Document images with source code
####################
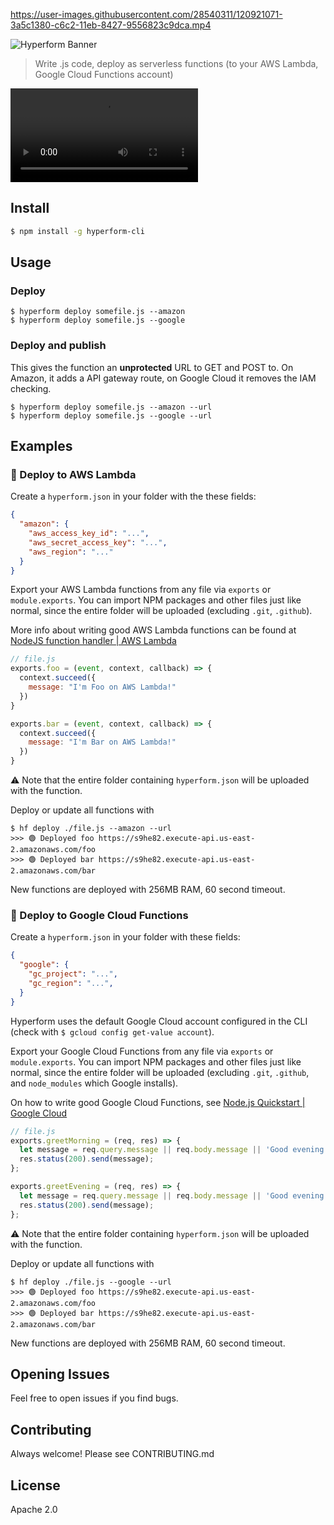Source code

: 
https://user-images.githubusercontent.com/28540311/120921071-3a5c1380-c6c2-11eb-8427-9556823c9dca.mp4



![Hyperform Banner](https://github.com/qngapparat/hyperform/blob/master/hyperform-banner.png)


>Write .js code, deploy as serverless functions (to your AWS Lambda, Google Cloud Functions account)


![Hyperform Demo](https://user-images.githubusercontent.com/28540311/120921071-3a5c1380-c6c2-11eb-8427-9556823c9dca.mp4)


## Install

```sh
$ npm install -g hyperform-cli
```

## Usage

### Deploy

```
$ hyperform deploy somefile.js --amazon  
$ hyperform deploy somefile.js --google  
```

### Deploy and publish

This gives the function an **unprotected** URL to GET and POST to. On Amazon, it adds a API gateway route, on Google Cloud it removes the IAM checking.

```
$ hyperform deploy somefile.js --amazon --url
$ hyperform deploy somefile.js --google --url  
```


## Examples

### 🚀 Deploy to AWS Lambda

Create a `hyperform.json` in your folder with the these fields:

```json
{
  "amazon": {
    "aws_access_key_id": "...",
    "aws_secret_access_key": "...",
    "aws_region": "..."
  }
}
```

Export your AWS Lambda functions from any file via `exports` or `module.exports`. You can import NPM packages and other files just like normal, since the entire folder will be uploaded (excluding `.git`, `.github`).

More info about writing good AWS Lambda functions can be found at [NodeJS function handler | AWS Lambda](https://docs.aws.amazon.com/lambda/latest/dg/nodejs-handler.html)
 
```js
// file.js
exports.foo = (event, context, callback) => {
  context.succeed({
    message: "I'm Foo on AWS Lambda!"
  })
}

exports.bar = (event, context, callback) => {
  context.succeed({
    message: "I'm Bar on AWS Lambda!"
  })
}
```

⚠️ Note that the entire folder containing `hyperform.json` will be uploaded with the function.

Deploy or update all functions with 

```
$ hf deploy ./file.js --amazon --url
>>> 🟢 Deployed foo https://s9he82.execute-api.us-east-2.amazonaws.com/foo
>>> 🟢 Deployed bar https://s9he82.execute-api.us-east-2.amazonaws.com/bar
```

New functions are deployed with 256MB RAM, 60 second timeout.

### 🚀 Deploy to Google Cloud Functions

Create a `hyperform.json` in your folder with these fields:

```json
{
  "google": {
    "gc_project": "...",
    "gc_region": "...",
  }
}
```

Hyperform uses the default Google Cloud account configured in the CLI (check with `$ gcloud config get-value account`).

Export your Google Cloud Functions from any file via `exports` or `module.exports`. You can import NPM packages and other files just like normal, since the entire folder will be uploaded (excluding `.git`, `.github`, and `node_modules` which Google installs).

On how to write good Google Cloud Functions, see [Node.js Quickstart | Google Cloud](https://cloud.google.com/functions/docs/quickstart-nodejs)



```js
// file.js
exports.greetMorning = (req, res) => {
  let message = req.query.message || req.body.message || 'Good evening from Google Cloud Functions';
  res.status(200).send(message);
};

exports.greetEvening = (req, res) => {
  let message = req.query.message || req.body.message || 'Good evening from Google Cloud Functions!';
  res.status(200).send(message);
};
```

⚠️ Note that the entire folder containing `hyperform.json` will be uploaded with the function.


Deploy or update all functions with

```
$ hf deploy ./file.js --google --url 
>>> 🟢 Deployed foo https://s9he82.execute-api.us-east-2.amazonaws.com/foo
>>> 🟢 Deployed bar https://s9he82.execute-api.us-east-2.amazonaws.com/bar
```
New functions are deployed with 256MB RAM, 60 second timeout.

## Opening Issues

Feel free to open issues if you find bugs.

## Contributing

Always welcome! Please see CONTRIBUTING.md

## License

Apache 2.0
####################
■ **Activity**
Filter the records above and return every line that holds the word "body".

■ **Written answer**
  let message = req.query.message || req.body.message || 'Good evening from Google Cloud Functions';
  let message = req.query.message || req.body.message || 'Good evening from Google Cloud Functions!';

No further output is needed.